Chapitre 10

Comme une fois par an, Jules jonglait entre appels et cadeaux. Il devint le prince d'un jour auquel on promettait une vie bouleversée en ce jeudi ordinaire.

Le 28 décembre, Jules fêtait ses seize ans. Dans sa tête, Bébé pleurait.

Parfois, le garçon se demandait si cette enflure ne l'embêtait pas exprès. Rien de ce qu'il avait fait la veille ne semblait justifier ses pleurs : Jules avait mangé à heures fixes sans ajouter d'agrumes ou de café à ses repas, il n'avait pas fixé son téléphone pendant des heures ni travaillé trop tard, il s'était couché tôt sans oublier de renoncer à une grasse matinée.

Bébé, qu'est-ce qui te prend, à la fin ?

Jules avait depuis longtemps compris que son anniversaire ne serait jamais sa journée. Mais puisque ses parents voulaient sans retenue en profiter, il se devait de leur offrir un sourire forcé à l'arrivée de son gâteau.
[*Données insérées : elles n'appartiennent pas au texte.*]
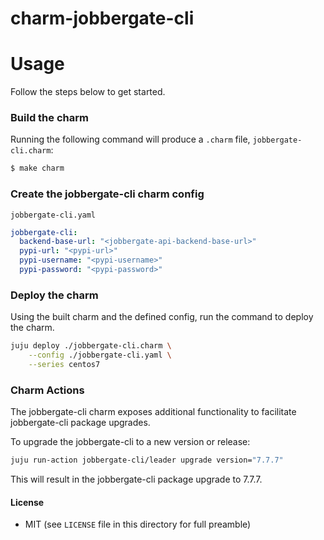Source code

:# charm-jobbergate-cli


# Usage
Follow the steps below to get started.

### Build the charm

Running the following command will produce a `.charm` file, `jobbergate-cli.charm`:

```bash
$ make charm
```

### Create the jobbergate-cli charm config

`jobbergate-cli.yaml`

```yaml
jobbergate-cli:
  backend-base-url: "<jobbergate-api-backend-base-url>"
  pypi-url: "<pypi-url>"
  pypi-username: "<pypi-username>"
  pypi-password: "<pypi-password>"
```

### Deploy the charm
Using the built charm and the defined config, run the command to deploy the charm.
```bash
juju deploy ./jobbergate-cli.charm \
    --config ./jobbergate-cli.yaml \
    --series centos7
```

### Charm Actions
The jobbergate-cli charm exposes additional functionality to facilitate jobbergate-cli
package upgrades.

To upgrade the jobbergate-cli to a new version or release:
```bash
juju run-action jobbergate-cli/leader upgrade version="7.7.7"
```

This will result in the jobbergate-cli package upgrade to 7.7.7.

#### License
* MIT (see `LICENSE` file in this directory for full preamble)
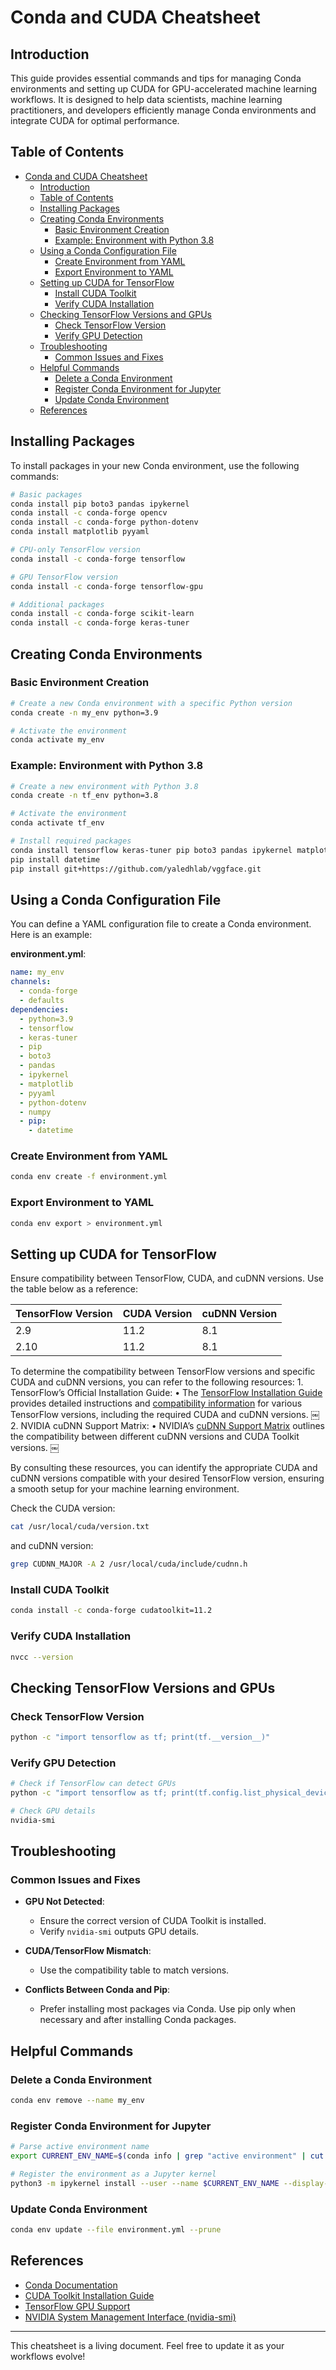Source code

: # Conda and CUDA Cheatsheet

## Introduction
This guide provides essential commands and tips for managing Conda environments and setting up CUDA for GPU-accelerated machine learning workflows. It is designed to help data scientists, machine learning practitioners, and developers efficiently manage Conda environments and integrate CUDA for optimal performance.

## Table of Contents
- [Conda and CUDA Cheatsheet](#conda-and-cuda-cheatsheet)
  - [Introduction](#introduction)
  - [Table of Contents](#table-of-contents)
  - [Installing Packages](#installing-packages)
  - [Creating Conda Environments](#creating-conda-environments)
    - [Basic Environment Creation](#basic-environment-creation)
    - [Example: Environment with Python 3.8](#example-environment-with-python-38)
  - [Using a Conda Configuration File](#using-a-conda-configuration-file)
    - [Create Environment from YAML](#create-environment-from-yaml)
    - [Export Environment to YAML](#export-environment-to-yaml)
  - [Setting up CUDA for TensorFlow](#setting-up-cuda-for-tensorflow)
    - [Install CUDA Toolkit](#install-cuda-toolkit)
    - [Verify CUDA Installation](#verify-cuda-installation)
  - [Checking TensorFlow Versions and GPUs](#checking-tensorflow-versions-and-gpus)
    - [Check TensorFlow Version](#check-tensorflow-version)
    - [Verify GPU Detection](#verify-gpu-detection)
  - [Troubleshooting](#troubleshooting)
    - [Common Issues and Fixes](#common-issues-and-fixes)
  - [Helpful Commands](#helpful-commands)
    - [Delete a Conda Environment](#delete-a-conda-environment)
    - [Register Conda Environment for Jupyter](#register-conda-environment-for-jupyter)
    - [Update Conda Environment](#update-conda-environment)
  - [References](#references)

## Installing Packages
To install packages in your new Conda environment, use the following commands:

```bash
# Basic packages
conda install pip boto3 pandas ipykernel
conda install -c conda-forge opencv
conda install -c conda-forge python-dotenv
conda install matplotlib pyyaml

# CPU-only TensorFlow version
conda install -c conda-forge tensorflow

# GPU TensorFlow version
conda install -c conda-forge tensorflow-gpu

# Additional packages
conda install -c conda-forge scikit-learn
conda install -c conda-forge keras-tuner
```

## Creating Conda Environments
### Basic Environment Creation

```bash
# Create a new Conda environment with a specific Python version
conda create -n my_env python=3.9

# Activate the environment
conda activate my_env
```

### Example: Environment with Python 3.8
```bash
# Create a new environment with Python 3.8
conda create -n tf_env python=3.8

# Activate the environment
conda activate tf_env

# Install required packages
conda install tensorflow keras-tuner pip boto3 pandas ipykernel matplotlib pyyaml python-dotenv numpy
pip install datetime
pip install git+https://github.com/yaledhlab/vggface.git
```

## Using a Conda Configuration File
You can define a YAML configuration file to create a Conda environment. Here is an example:

**environment.yml**:
```yaml
name: my_env
channels:
  - conda-forge
  - defaults
dependencies:
  - python=3.9
  - tensorflow
  - keras-tuner
  - pip
  - boto3
  - pandas
  - ipykernel
  - matplotlib
  - pyyaml
  - python-dotenv
  - numpy
  - pip:
    - datetime
```

### Create Environment from YAML
```bash
conda env create -f environment.yml
```

### Export Environment to YAML
```bash
conda env export > environment.yml
```

## Setting up CUDA for TensorFlow
Ensure compatibility between TensorFlow, CUDA, and cuDNN versions. Use the table below as a reference:

| TensorFlow Version | CUDA Version | cuDNN Version |
|--------------------|--------------|---------------|
| 2.9               | 11.2         | 8.1           |
| 2.10              | 11.2         | 8.1           |

To determine the compatibility between TensorFlow versions and specific CUDA and cuDNN versions, you can refer to the following resources:
	1.	TensorFlow’s Official Installation Guide:
	•	The [TensorFlow Installation Guide](https://www.tensorflow.org/install/pip) provides detailed instructions and [compatibility information](https://www.tensorflow.org/install/source#tested_build_configurations) for various TensorFlow versions, including the required CUDA and cuDNN versions. ￼
	2.	NVIDIA cuDNN Support Matrix:
	•	NVIDIA’s [cuDNN Support Matrix](https://docs.nvidia.com/deeplearning/cudnn/latest/reference/support-matrix.html) outlines the compatibility between different cuDNN versions and CUDA Toolkit versions. ￼

By consulting these resources, you can identify the appropriate CUDA and cuDNN versions compatible with your desired TensorFlow version, ensuring a smooth setup for your machine learning environment.

Check the CUDA version:

```zsh
cat /usr/local/cuda/version.txt
```

and cuDNN version:

```zsh
grep CUDNN_MAJOR -A 2 /usr/local/cuda/include/cudnn.h
```

### Install CUDA Toolkit
```bash
conda install -c conda-forge cudatoolkit=11.2
```

### Verify CUDA Installation
```bash
nvcc --version
```

## Checking TensorFlow Versions and GPUs
### Check TensorFlow Version
```bash
python -c "import tensorflow as tf; print(tf.__version__)"
```

### Verify GPU Detection
```bash
# Check if TensorFlow can detect GPUs
python -c "import tensorflow as tf; print(tf.config.list_physical_devices('GPU'))"

# Check GPU details
nvidia-smi
```

## Troubleshooting
### Common Issues and Fixes
- **GPU Not Detected**:
  - Ensure the correct version of CUDA Toolkit is installed.
  - Verify `nvidia-smi` outputs GPU details.

- **CUDA/TensorFlow Mismatch**:
  - Use the compatibility table to match versions.

- **Conflicts Between Conda and Pip**:
  - Prefer installing most packages via Conda. Use pip only when necessary and after installing Conda packages.

## Helpful Commands
### Delete a Conda Environment
```bash
conda env remove --name my_env
```

### Register Conda Environment for Jupyter
```bash
# Parse active environment name
export CURRENT_ENV_NAME=$(conda info | grep "active environment" | cut -d : -f 2 | tr -d ' ')

# Register the environment as a Jupyter kernel
python3 -m ipykernel install --user --name $CURRENT_ENV_NAME --display-name "user-env:($CURRENT_ENV_NAME)"
```

### Update Conda Environment
```bash
conda env update --file environment.yml --prune
```

## References
- [Conda Documentation](https://docs.conda.io/)
- [CUDA Toolkit Installation Guide](https://developer.nvidia.com/cuda-toolkit)
- [TensorFlow GPU Support](https://www.tensorflow.org/install/gpu)
- [NVIDIA System Management Interface (nvidia-smi)](https://developer.nvidia.com/nvidia-system-management-interface)

---

This cheatsheet is a living document. Feel free to update it as your workflows evolve!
En face de lui, ils applaudirent quand leur fils souffla non sans peine ses bougies.

— Tu as fait un vœu ? insista son père.

Faites que Bébé la ferme !

Harry et Amélie n'avaient pourtant pas été si enthousiastes quand Jules leur avait demandé deux jours plus tôt s'il pouvait se rendre chez Arthur au nouvel an. « Tu le connais vraiment bien, ce garçon ? Il y aura combien de personnes ? Tu rentreras à quelle heure ? Tu ne boiras pas d'alcool ! Tu es sûr que ça ne va pas te donner mal à la tête ? » Malgré tout, Jules avait insisté. L'envie n'était pas au rendez-vous, mais hors de question que ses parents décident ! Ils avaient finalement cédé avec grande peine.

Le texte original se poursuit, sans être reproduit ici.